Finance Professionals’ Response to a Banking Crisis: An International Perspective

with Roger Stover (Iowa State) and Oleksandr Zhylyevskyy (Iowa State)

Empirical research on how deposit insurance affects the depositor response to a banking crisis is typically performed in the context of a single country's deposit insurance system. As such, it is silent on whether depositors domiciled in different countries may assign different importance to identical deposit insurance features. We investigate the possibility by applying a conjoint analysis approach to study how a multinational sample of finance professionals react to news of a hypothetical banking crisis. The approach enables us to explore a range of possible configurations of deposit insurance, including those that may be of interest to regulators but untried in practice. Our respondents, regardless of the country of residence, seem to lack complete confidence in deposit insurance: they intend to make withdrawals from fully-insured deposit accounts and withdraw more than just the uninsured amount from partially-insured accounts. However, generous deposit insurance does help stabilize banks during a banking crisis, though its impact varies somewhat with the respondent's country of residence.

Green Bonds and External Reviews

with Hendrik Kimmerle and Tian Luan

Working Paper

This study provides evidence on the existence of a green bond premium and adds to the understanding on the role of Second Party Opinions (SPO) in the green bond market. First, we report a significant negative green bond premium of --8 basis points.

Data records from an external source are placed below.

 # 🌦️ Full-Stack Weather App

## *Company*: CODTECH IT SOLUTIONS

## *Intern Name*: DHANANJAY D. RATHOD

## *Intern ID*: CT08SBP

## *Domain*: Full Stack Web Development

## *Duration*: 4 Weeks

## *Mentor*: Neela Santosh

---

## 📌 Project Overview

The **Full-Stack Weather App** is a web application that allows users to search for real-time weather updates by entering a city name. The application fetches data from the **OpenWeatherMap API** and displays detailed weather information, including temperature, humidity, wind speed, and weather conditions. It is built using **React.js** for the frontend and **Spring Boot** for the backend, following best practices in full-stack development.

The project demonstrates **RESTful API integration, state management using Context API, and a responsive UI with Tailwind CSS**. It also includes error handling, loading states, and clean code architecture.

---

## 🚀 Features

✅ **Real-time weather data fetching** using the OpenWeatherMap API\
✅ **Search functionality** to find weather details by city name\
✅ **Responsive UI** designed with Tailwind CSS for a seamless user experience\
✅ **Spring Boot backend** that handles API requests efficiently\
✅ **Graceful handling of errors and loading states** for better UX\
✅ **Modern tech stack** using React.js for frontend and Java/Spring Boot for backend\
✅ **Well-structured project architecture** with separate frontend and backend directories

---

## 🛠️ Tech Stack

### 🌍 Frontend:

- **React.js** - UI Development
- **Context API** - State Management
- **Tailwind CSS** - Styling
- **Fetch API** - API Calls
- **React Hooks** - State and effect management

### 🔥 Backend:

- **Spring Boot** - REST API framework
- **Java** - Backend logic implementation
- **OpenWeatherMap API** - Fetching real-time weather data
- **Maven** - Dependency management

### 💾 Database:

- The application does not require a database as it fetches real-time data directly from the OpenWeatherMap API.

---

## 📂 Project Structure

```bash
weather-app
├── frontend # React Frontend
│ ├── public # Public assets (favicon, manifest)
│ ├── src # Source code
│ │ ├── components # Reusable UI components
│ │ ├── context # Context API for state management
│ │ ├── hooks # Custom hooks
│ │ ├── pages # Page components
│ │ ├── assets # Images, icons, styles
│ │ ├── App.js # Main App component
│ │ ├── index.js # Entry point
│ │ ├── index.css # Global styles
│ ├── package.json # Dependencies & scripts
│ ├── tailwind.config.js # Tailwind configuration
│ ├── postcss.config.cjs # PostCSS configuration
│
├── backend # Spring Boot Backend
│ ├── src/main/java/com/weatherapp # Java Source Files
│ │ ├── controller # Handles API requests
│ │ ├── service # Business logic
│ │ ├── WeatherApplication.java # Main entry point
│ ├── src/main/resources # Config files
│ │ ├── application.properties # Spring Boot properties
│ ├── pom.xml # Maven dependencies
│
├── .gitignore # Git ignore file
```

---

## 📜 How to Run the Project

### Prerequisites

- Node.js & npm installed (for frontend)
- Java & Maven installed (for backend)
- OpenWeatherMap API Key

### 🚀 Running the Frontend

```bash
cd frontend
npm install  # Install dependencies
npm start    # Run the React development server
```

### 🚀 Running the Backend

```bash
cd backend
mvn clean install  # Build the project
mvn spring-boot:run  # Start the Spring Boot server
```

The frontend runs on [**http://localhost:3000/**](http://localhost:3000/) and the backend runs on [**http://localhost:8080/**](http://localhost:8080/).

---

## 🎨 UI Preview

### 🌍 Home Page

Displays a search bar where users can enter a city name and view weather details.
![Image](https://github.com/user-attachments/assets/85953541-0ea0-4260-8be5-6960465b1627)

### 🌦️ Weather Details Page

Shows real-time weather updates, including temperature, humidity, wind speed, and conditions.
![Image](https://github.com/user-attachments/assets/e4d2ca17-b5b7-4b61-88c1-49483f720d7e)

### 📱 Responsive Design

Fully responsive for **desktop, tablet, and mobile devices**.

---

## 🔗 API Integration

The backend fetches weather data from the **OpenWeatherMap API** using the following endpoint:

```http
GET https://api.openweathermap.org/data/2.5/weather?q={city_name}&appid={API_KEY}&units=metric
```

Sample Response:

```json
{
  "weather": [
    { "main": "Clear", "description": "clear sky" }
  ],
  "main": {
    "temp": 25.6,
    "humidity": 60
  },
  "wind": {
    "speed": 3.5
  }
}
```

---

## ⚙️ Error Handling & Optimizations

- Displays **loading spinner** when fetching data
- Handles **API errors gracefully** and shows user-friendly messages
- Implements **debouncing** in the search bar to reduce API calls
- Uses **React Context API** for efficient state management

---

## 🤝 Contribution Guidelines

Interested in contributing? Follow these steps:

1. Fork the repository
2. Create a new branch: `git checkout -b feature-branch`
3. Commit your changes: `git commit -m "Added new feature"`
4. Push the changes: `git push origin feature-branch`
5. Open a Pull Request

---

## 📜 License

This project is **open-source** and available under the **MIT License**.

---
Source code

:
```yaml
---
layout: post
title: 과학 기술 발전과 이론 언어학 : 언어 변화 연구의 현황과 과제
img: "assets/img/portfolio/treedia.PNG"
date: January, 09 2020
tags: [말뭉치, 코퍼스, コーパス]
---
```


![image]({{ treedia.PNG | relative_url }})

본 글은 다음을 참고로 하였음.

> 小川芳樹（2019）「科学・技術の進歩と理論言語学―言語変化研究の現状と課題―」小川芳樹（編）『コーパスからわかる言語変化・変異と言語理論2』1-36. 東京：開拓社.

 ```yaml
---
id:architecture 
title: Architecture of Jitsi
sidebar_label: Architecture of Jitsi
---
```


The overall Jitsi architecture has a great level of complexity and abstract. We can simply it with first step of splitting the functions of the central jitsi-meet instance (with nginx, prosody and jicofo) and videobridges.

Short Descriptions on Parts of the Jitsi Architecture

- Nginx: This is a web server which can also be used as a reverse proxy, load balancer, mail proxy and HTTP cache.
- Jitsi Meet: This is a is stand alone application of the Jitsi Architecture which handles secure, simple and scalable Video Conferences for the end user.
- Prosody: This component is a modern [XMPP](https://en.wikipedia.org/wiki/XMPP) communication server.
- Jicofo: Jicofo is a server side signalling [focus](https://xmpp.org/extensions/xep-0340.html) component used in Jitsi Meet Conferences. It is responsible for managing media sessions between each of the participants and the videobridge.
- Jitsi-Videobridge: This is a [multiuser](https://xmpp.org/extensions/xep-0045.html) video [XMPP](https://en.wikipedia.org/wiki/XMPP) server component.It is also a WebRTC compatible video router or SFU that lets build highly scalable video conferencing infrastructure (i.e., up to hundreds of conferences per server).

We show that the on average negative premium is driven by green bonds denominated in Euro, whereas USD denominated bonds yield a positive premium of +9 basis points. Next, we show that SPO has no impact on the green bond premium when the issuer's environmental performance is high; whereas SPO has a significant negative impact on the green bond premium when the issuers environmental performance is low. Since environmental performance is approximated by the environmental pillar of a firms ESG score, we interpret the results such that the SPO label and the ESG score are competing monitoring channels, whilst taking on different roles. As such, the ESG score indicates the firms overall environmental performance, whereas the SPO evaluates the specific project for which the green bond is issued.

The Role of Governance for Corporate Social Performance

with Hendrik Kimmerle and Tian Luan

Working Paper

Investors consider ESG factors in their investment process to mitigate sustainability risks. While research predominantly focuses on the impact of ESG on risk and performance, the relation between the single constituents on the corporate level is neglected. This study decomposes ESG scores and sheds light on the influence of effective governance on corporate social performance (CSP). Our results are twofold: First, we report a statistically significant positive relation between effective corporate governance and CSP for our global as well as for regional subsamples. This holds true for all components of CSP. Second, we report a statistically positive relation between effective governance and the exposure to controversies, which is against our expectation and leads us to further investigate this relationship.

Work in Progress



  • Climate Actions, Lobbying Activities and Stock Returns.

  • Does Greenwashing Increase Firm Risk?

  • Time-Varying Nature of ESG Risk Materiality.

  • Evidence on Climate Exclusion and Portfolio Performance.

  • Does the Institutional Setting Influence the Performance of International Investments.